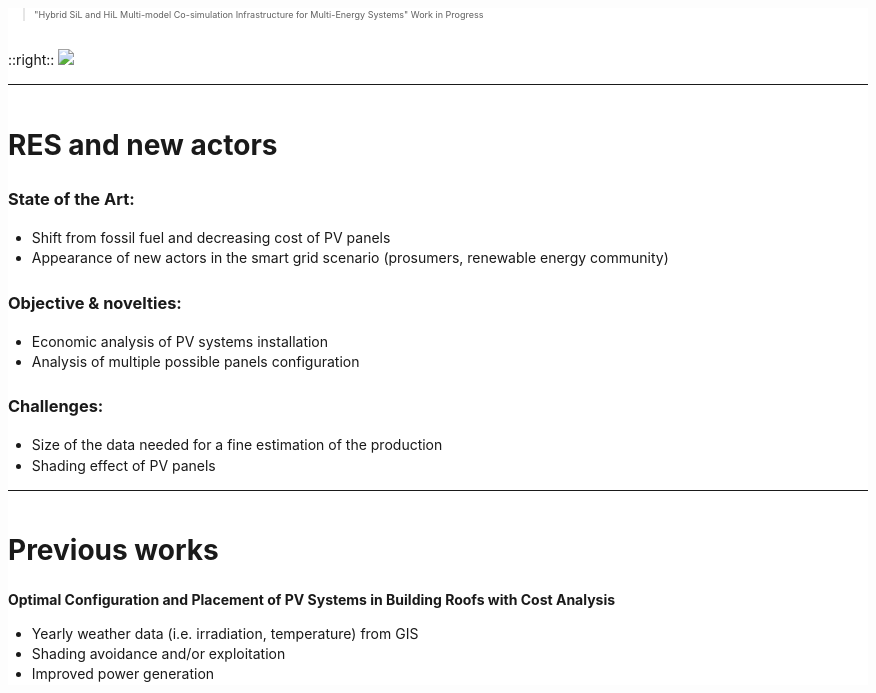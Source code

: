 <div class="bottom">


> "Hybrid SiL and HiL Multi-model Co-simulation Infrastructure for Multi-Energy Systems" Work in Progress
</div>

::right::
<img src="/assets/cosim.png" style="margin:auto;max-height:18vh">

<style>
.bottom{
    margin-bottom:2rem
    }
blockquote{
    font-size:xx-small;
    margin-top:0.5rem
    }
</style>

---

# RES and new actors

### State of the Art:
- Shift from fossil fuel and decreasing cost of PV panels
- Appearance of new actors in the smart grid scenario (prosumers, renewable energy community)
### Objective & novelties:
- Economic analysis of PV systems installation
- Analysis of multiple possible panels configuration
### Challenges:
- Size of the data needed for a fine estimation of the production
- Shading effect of PV panels

---

# Previous works

**Optimal Configuration and Placement of PV Systems in Building Roofs with Cost Analysis** 

<div class="two-cols">
<div>
<div>

- Yearly weather data (i.e. irradiation, temperature) from GIS
- Shading avoidance and/or exploitation
- Improved power generation

</div>
<div class="bottom">

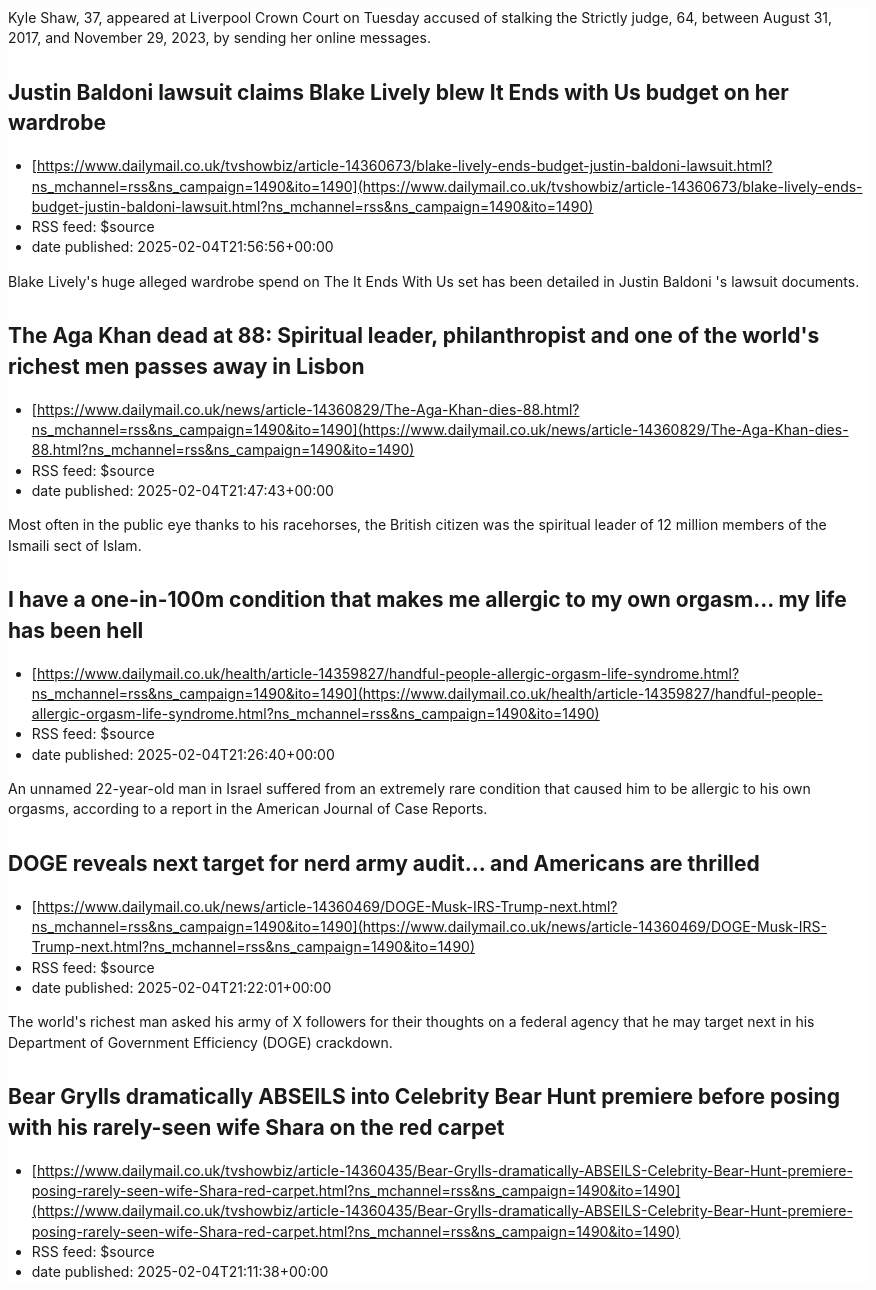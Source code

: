 Kyle Shaw, 37, appeared at Liverpool Crown Court on Tuesday accused of stalking the Strictly judge, 64, between August 31, 2017, and November 29, 2023, by sending her online messages.

## Justin Baldoni lawsuit claims Blake Lively blew It Ends with Us budget on her wardrobe
 - [https://www.dailymail.co.uk/tvshowbiz/article-14360673/blake-lively-ends-budget-justin-baldoni-lawsuit.html?ns_mchannel=rss&ns_campaign=1490&ito=1490](https://www.dailymail.co.uk/tvshowbiz/article-14360673/blake-lively-ends-budget-justin-baldoni-lawsuit.html?ns_mchannel=rss&ns_campaign=1490&ito=1490)
 - RSS feed: $source
 - date published: 2025-02-04T21:56:56+00:00

Blake Lively's huge alleged wardrobe spend on The It Ends With Us set has been detailed in Justin Baldoni 's lawsuit documents.

## The Aga Khan dead at 88: Spiritual leader, philanthropist and one of the world's richest men passes away in Lisbon
 - [https://www.dailymail.co.uk/news/article-14360829/The-Aga-Khan-dies-88.html?ns_mchannel=rss&ns_campaign=1490&ito=1490](https://www.dailymail.co.uk/news/article-14360829/The-Aga-Khan-dies-88.html?ns_mchannel=rss&ns_campaign=1490&ito=1490)
 - RSS feed: $source
 - date published: 2025-02-04T21:47:43+00:00

Most often in the public eye thanks to his racehorses, the British citizen was the spiritual leader of 12 million members of the Ismaili sect of Islam.

## I have a one-in-100m condition that makes me allergic to my own orgasm... my life has been hell
 - [https://www.dailymail.co.uk/health/article-14359827/handful-people-allergic-orgasm-life-syndrome.html?ns_mchannel=rss&ns_campaign=1490&ito=1490](https://www.dailymail.co.uk/health/article-14359827/handful-people-allergic-orgasm-life-syndrome.html?ns_mchannel=rss&ns_campaign=1490&ito=1490)
 - RSS feed: $source
 - date published: 2025-02-04T21:26:40+00:00

An unnamed 22-year-old man in Israel suffered from an extremely rare condition that caused him to be allergic to his own orgasms, according to a report in the American Journal of Case Reports.

## DOGE reveals next target for nerd army audit... and Americans are thrilled
 - [https://www.dailymail.co.uk/news/article-14360469/DOGE-Musk-IRS-Trump-next.html?ns_mchannel=rss&ns_campaign=1490&ito=1490](https://www.dailymail.co.uk/news/article-14360469/DOGE-Musk-IRS-Trump-next.html?ns_mchannel=rss&ns_campaign=1490&ito=1490)
 - RSS feed: $source
 - date published: 2025-02-04T21:22:01+00:00

The world's richest man asked his army of X followers for their thoughts on a federal agency that he may target next in his Department of Government Efficiency (DOGE) crackdown.

## Bear Grylls dramatically ABSEILS into Celebrity Bear Hunt premiere before posing with his rarely-seen wife Shara on the red carpet
 - [https://www.dailymail.co.uk/tvshowbiz/article-14360435/Bear-Grylls-dramatically-ABSEILS-Celebrity-Bear-Hunt-premiere-posing-rarely-seen-wife-Shara-red-carpet.html?ns_mchannel=rss&ns_campaign=1490&ito=1490](https://www.dailymail.co.uk/tvshowbiz/article-14360435/Bear-Grylls-dramatically-ABSEILS-Celebrity-Bear-Hunt-premiere-posing-rarely-seen-wife-Shara-red-carpet.html?ns_mchannel=rss&ns_campaign=1490&ito=1490)
 - RSS feed: $source
 - date published: 2025-02-04T21:11:38+00:00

* [WHAT TO DO]: Could you restate every record above word for word, dropping the pictures?

* [PROBLEM SOLUTION]:
Source code

: <div class="bottom">


> "Hybrid SiL and HiL Multi-model Co-simulation Infrastructure for Multi-Energy Systems" Work in Progress
</div>

::right::
<img src="/assets/cosim.png" style="margin:auto;max-height:18vh">

<style>
.bottom{
    margin-bottom:2rem
    }
blockquote{
    font-size:xx-small;
    margin-top:0.5rem
    }
</style>

---

# RES and new actors

### State of the Art:
- Shift from fossil fuel and decreasing cost of PV panels
- Appearance of new actors in the smart grid scenario (prosumers, renewable energy community)
### Objective & novelties:
- Economic analysis of PV systems installation
- Analysis of multiple possible panels configuration
### Challenges:
- Size of the data needed for a fine estimation of the production
- Shading effect of PV panels

---

# Previous works

**Optimal Configuration and Placement of PV Systems in Building Roofs with Cost Analysis** 

<div class="two-cols">
<div>
<div>

- Yearly weather data (i.e. irradiation, temperature) from GIS
- Shading avoidance and/or exploitation
- Improved power generation

</div>
<div class="bottom">

Source code

: Kyle Shaw, 37, appeared at Liverpool Crown Court on Tuesday accused of stalking the Strictly judge, 64, between August 31, 2017, and November 29, 2023, by sending her online messages.

## Justin Baldoni lawsuit claims Blake Lively blew It Ends with Us budget on her wardrobe
 - [https://www.dailymail.co.uk/tvshowbiz/article-14360673/blake-lively-ends-budget-justin-baldoni-lawsuit.html?ns_mchannel=rss&ns_campaign=1490&ito=1490](https://www.dailymail.co.uk/tvshowbiz/article-14360673/blake-lively-ends-budget-justin-baldoni-lawsuit.html?ns_mchannel=rss&ns_campaign=1490&ito=1490)
 - RSS feed: $source
 - date published: 2025-02-04T21:56:56+00:00

Blake Lively's huge alleged wardrobe spend on The It Ends With Us set has been detailed in Justin Baldoni 's lawsuit documents.

## The Aga Khan dead at 88: Spiritual leader, philanthropist and one of the world's richest men passes away in Lisbon
 - [https://www.dailymail.co.uk/news/article-14360829/The-Aga-Khan-dies-88.html?ns_mchannel=rss&ns_campaign=1490&ito=1490](https://www.dailymail.co.uk/news/article-14360829/The-Aga-Khan-dies-88.html?ns_mchannel=rss&ns_campaign=1490&ito=1490)
 - RSS feed: $source
 - date published: 2025-02-04T21:47:43+00:00

Most often in the public eye thanks to his racehorses, the British citizen was the spiritual leader of 12 million members of the Ismaili sect of Islam.

## I have a one-in-100m condition that makes me allergic to my own orgasm... my life has been hell
 - [https://www.dailymail.co.uk/health/article-14359827/handful-people-allergic-orgasm-life-syndrome.html?ns_mchannel=rss&ns_campaign=1490&ito=1490](https://www.dailymail.co.uk/health/article-14359827/handful-people-allergic-orgasm-life-syndrome.html?ns_mchannel=rss&ns_campaign=1490&ito=1490)
 - RSS feed: $source
 - date published: 2025-02-04T21:26:40+00:00

An unnamed 22-year-old man in Israel suffered from an extremely rare condition that caused him to be allergic to his own orgasms, according to a report in the American Journal of Case Reports.

## DOGE reveals next target for nerd army audit... and Americans are thrilled
 - [https://www.dailymail.co.uk/news/article-14360469/DOGE-Musk-IRS-Trump-next.html?ns_mchannel=rss&ns_campaign=1490&ito=1490](https://www.dailymail.co.uk/news/article-14360469/DOGE-Musk-IRS-Trump-next.html?ns_mchannel=rss&ns_campaign=1490&ito=1490)
 - RSS feed: $source
 - date published: 2025-02-04T21:22:01+00:00

The world's richest man asked his army of X followers for their thoughts on a federal agency that he may target next in his Department of Government Efficiency (DOGE) crackdown.

## Bear Grylls dramatically ABSEILS into Celebrity Bear Hunt premiere before posing with his rarely-seen wife Shara on the red carpet
 - [https://www.dailymail.co.uk/tvshowbiz/article-14360435/Bear-Grylls-dramatically-ABSEILS-Celebrity-Bear-Hunt-premiere-posing-rarely-seen-wife-Shara-red-carpet.html?ns_mchannel=rss&ns_campaign=1490&ito=1490](https://www.dailymail.co.uk/tvshowbiz/article-14360435/Bear-Grylls-dramatically-ABSEILS-Celebrity-Bear-Hunt-premiere-posing-rarely-seen-wife-Shara-red-carpet.html?ns_mchannel=rss&ns_campaign=1490&ito=1490)
 - RSS feed: $source
 - date published: 2025-02-04T21:11:38+00:00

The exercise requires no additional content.